Il sale iodato è un comune sale da cucina, ottenuto dall'acqua di mare o dalle miniere di salgemma, addizionato artificialmente di iodio sotto forma di ioduro o iodato di potassio. Le quantità aggiunte di iodio e di potassio, sono standardizzate in base allo stato nutrizionale della popolazione. Nel nostro paese, le quantità aggiunte di iodio sono 30 mg per chilogrammo di sale. Seppur può apparire, un quantitativo insignificante, in realtà l'aggiunta di iodio è fondamentale, in quanto il fabbisogno iodico giornaliero di una persona adulta è di 150 microgrammi al giorno.  Pertanto sostituire il sale marino, con il sale iodato garantisce una corretto apporto di iodio, che oltre a prevenire alcune malattie è in grado di donare alla nostra pelle un aspetto migliore.

Benefici del sale iodato:

Proposto dall'organizzazione mondiale della sanità per ridurre i problemi legati ad una carenza iodica, un consumo regolare di sale iodato è consigliato principalmente alle donne in dolce attessa ed in allattamento, in quanto dovrebbero assumere circa 50-100 microgrammi in più al giorno, per assicurare un corretto sviluppo del bambino. Si tratta di un condimento utilissimo per chi segue uno stile di dieta vegetariano, in quanto è maggiormente soggetto ad una carenza iodico rispetto ad una persona onnivora. Mentre una carenza di iodio, può causare gravi ritardi nello sviluppo sia mentale che fisico di un bambino, nell'adulto può determinare il gozzo, le cui conseguenze sono da valutare in base a diversi fattori. A differenza di ciò che si può pensare, lo iodio non sintetizzato dall'organismo, e pertanto deve essere necessariamente introdotto attraverso la dieta. Il più semplice, per aumentare il quantitativo di iodio che introduciamo, è quello di preferire il sale iodato al classico sale marino. Inoltre diversificare l'alimentazione risulta essere senza ombra di dubbio una scelta vincente. Di fatti esistono alimenti che contengono intrinsecamente un maggior quantitativo di iodio. Pesci di mare, crostacei, uova, latte e carne ne contengono una quantità maggiore rispetto agli alimenti di origine vegetale. Commercializzato nei comuni supermercati, nelle tabaccherie e nei negozi on line per la vendita di prodotti biologici, il sale iodato, può essere commercializzato anche sotto il nome di "sale iodurato". E' importante distinguerlo dal più comune sale marino o dal sale integrale, che comunque contengono un maggior quantitativo di iodio rispetto al classico cloruro di sodio.
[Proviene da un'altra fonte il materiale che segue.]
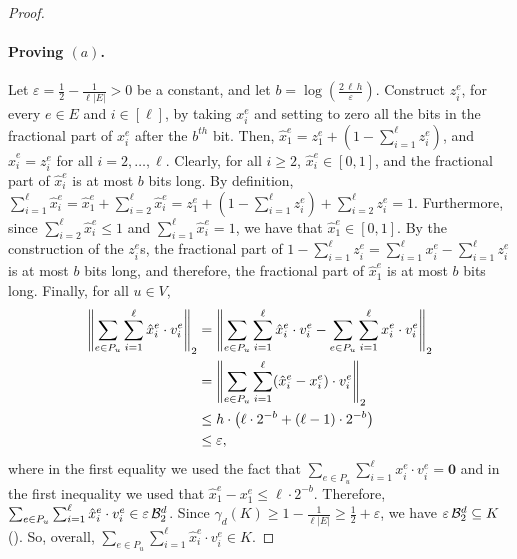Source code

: \begin{proof}
\paragraph{Proving $(a)$.} 
Let $\varepsilon = \frac{1}{2}-\frac{1}{\ell |E|}  > 0$ be a constant, and let $b = \log(\frac{2 \, \ell \, h}{\varepsilon})$. Construct $z^e_i$, for every $e \in E$ and $i \in [\ell]$, by taking $x^e_i$ and setting to zero all the bits in the fractional part of $x^e_i$ after the $b^{th}$ bit. 
Then, $\hat{x}^e_1 = z^e_1 + \left( 1 - \sum_{i=1}^{\ell} z^e_i \right)$, and $\hat{x}^e_i = z^e_i$ for all $i = 2, \dots, \ell$.
Clearly, for all $i \geq 2$, $\hat{x}^e_i \in [0,1]$, and the fractional part of $\hat{x}^e_i$ is at most $b$ bits long. 
By definition, $\sum_{i=1}^\ell \hat{x}^e_i = \hat{x}^e_1 + \sum_{i=2}^{\ell} \hat{x}^e_i = z^e_1 + \left( 1 - \sum_{i=1}^{\ell} z^e_i \right) + \sum_{i=2}^{\ell} z^e_i = 1$.
Furthermore, since $\sum_{i=2}^{\ell} \hat{x}^e_i \leq 1$ and $\sum_{i=1}^\ell \hat{x}^e_i = 1$, we have that $\hat{x}^e_1 \in [0,1]$. By the construction of the $z^e_i$s, the fractional part of $1 - \sum_{i=1}^{\ell} z^e_i = \sum_{i=1}^{\ell} x^e_i - \sum_{i=1}^{\ell} z^e_i$ is at most $b$ bits long, and therefore, the fractional part of $\hat{x}^e_1$ is at most $b$ bits long. Finally, for all $u \in V$,
\begin{align*}
\left\lVert \sum_{e \in P_u} \sum_{i=1}^\ell \hat{x}^e_i \cdot v^e_i\right\rVert_2 &= \left\lVert \sum_{e \in P_u} \sum_{i=1}^\ell \hat{x}^e_i \cdot v^e_i - \sum_{e \in P_u} \sum_{i=1}^\ell x^e_i \cdot v^e_i\right\rVert_2 \\
&= \left\lVert \sum_{e \in P_u} \sum_{i=1}^\ell (\hat{x}^e_i - x^e_i) \cdot v^e_i \right\rVert_2 \\
&\leq h \cdot \left( \ell \cdot 2^{-b} + (\ell - 1) \cdot 2^{-b} \right) \\
&\leq \varepsilon,
\end{align*}
where in the first equality we used the fact that $\sum_{e \in P_u} \sum_{i=1}^\ell x^e_i \cdot v^e_i = \mathbf{0}$ and in the first inequality we used that $\hat{x}^e_1 - x^e_1 \leq \ell \cdot 2^{-b}$. Therefore, $\sum_{e \in P_u} \sum_{i=1}^\ell \hat{x}^e_i \cdot v^e_i \in \varepsilon \, \mathcal{B}^d_2$. Since $\gamma_d(K) \geq 1 - \frac{1}{\ell|E|} \geq \frac{1}{2} + \varepsilon$, we have $\varepsilon \, \mathcal{B}^d_2 \subseteq K$ (). So, overall, $\sum_{e \in P_u} \sum_{i=1}^\ell \hat{x}^e_i \cdot v^e_i \in K$.
    

\end{proof}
Quanto sale iodato utilizzare?

Il sale iodato è un condimento che dovrebbe divenire di uso comune in quantità moderate e consumato a tutte le età, sostituendolo al sale tradizionale. In alcuni soggetti maggiormente predisposti, un consumo eccessivo di sale, può favorire la comparsa di malattie cardiache, tumore allo stomaco e osteoporosi. Per questo la dose consigliata di sale iodato è inferiore a 6 grammi al giorno, un quantitativo in grado di fornire 180 microgrammi al giorno di iodio.